[Assignment]: When the string "выполняется" occurs in a line of the records, show that line.

Extracted data entries:
*** Block opens ***

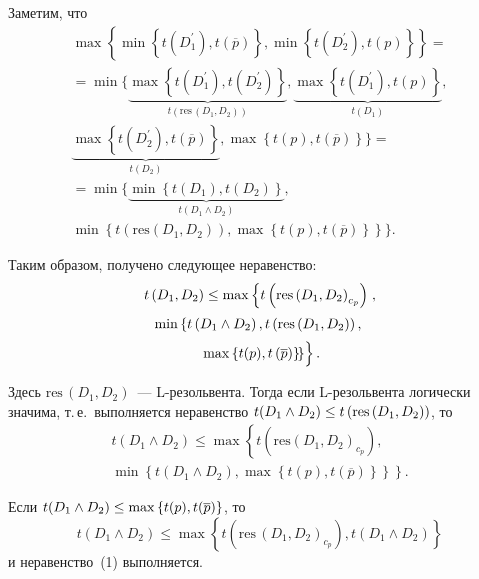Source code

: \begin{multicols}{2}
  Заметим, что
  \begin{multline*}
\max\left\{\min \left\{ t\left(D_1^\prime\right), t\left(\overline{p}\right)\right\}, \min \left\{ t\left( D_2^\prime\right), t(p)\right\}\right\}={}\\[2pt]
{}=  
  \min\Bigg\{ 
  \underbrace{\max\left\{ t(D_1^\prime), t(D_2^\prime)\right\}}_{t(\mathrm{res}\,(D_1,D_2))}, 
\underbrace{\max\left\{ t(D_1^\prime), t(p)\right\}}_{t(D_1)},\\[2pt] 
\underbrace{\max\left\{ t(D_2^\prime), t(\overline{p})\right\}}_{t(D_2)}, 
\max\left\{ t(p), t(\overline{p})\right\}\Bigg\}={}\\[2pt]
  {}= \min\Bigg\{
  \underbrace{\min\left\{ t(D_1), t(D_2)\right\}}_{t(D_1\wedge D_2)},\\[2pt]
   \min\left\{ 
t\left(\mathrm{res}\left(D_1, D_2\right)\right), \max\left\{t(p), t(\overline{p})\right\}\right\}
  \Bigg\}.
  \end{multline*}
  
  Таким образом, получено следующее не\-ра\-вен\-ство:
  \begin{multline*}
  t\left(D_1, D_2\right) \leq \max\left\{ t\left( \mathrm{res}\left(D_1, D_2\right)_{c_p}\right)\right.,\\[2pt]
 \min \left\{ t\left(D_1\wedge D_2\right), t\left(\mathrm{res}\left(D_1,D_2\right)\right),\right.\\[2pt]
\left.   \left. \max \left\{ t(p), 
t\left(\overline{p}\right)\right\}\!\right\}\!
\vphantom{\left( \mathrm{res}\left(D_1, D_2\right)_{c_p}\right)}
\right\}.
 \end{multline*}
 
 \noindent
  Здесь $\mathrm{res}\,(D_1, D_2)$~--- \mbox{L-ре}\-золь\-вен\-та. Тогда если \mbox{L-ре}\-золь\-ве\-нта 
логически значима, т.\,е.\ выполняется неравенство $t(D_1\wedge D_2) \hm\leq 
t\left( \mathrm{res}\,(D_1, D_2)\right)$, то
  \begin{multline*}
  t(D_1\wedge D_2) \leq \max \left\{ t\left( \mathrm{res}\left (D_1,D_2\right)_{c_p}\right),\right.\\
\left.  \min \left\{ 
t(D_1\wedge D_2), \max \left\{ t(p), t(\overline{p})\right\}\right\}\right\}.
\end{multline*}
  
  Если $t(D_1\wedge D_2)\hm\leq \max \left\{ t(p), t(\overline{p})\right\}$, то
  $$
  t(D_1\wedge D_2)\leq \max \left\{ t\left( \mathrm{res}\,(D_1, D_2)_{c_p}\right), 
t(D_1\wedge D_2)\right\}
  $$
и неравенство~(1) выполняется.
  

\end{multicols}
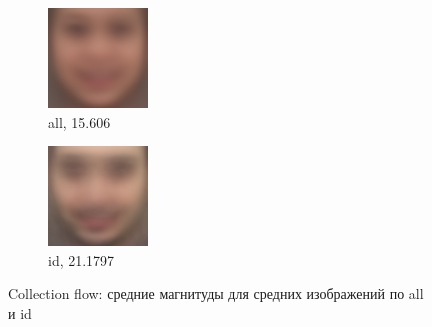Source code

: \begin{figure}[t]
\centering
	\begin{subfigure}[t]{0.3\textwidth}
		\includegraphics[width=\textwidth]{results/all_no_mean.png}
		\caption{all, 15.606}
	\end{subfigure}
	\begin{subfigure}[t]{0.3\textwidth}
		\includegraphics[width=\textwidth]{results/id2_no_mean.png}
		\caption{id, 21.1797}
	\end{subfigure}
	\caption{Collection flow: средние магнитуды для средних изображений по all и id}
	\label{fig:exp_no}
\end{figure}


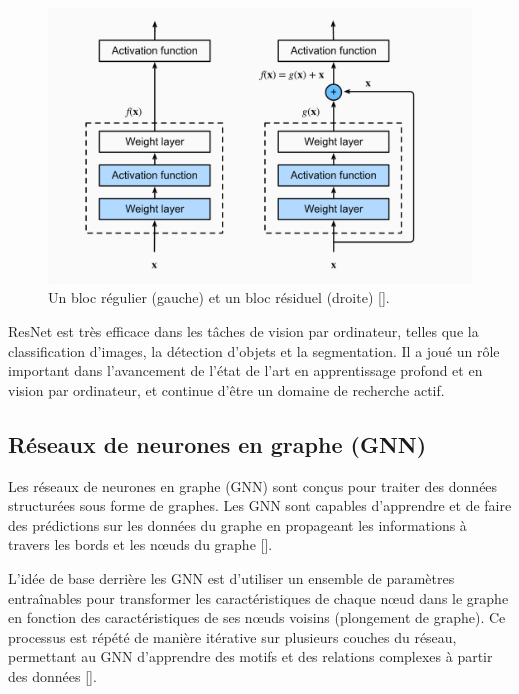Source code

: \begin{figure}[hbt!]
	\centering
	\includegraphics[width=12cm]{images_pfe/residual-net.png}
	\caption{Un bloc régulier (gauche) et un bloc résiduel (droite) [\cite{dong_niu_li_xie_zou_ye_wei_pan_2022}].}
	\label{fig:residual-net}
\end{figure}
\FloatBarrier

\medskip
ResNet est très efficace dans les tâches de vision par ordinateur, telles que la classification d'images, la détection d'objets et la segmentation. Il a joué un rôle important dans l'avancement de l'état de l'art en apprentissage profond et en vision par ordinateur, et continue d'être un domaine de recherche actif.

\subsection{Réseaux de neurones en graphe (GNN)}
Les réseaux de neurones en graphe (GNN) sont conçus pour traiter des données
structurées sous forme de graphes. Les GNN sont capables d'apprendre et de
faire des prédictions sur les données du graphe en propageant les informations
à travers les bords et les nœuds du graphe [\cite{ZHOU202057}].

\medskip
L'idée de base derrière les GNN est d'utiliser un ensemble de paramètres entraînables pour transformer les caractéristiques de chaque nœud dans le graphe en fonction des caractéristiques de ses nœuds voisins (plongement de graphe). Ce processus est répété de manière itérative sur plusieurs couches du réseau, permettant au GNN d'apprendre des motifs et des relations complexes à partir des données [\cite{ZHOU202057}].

*** Block closes ***

[Task answer]:
логически значима, т.\,е.\ выполняется неравенство $t(D_1\wedge D_2) \hm\leq 
и неравенство~(1) выполняется.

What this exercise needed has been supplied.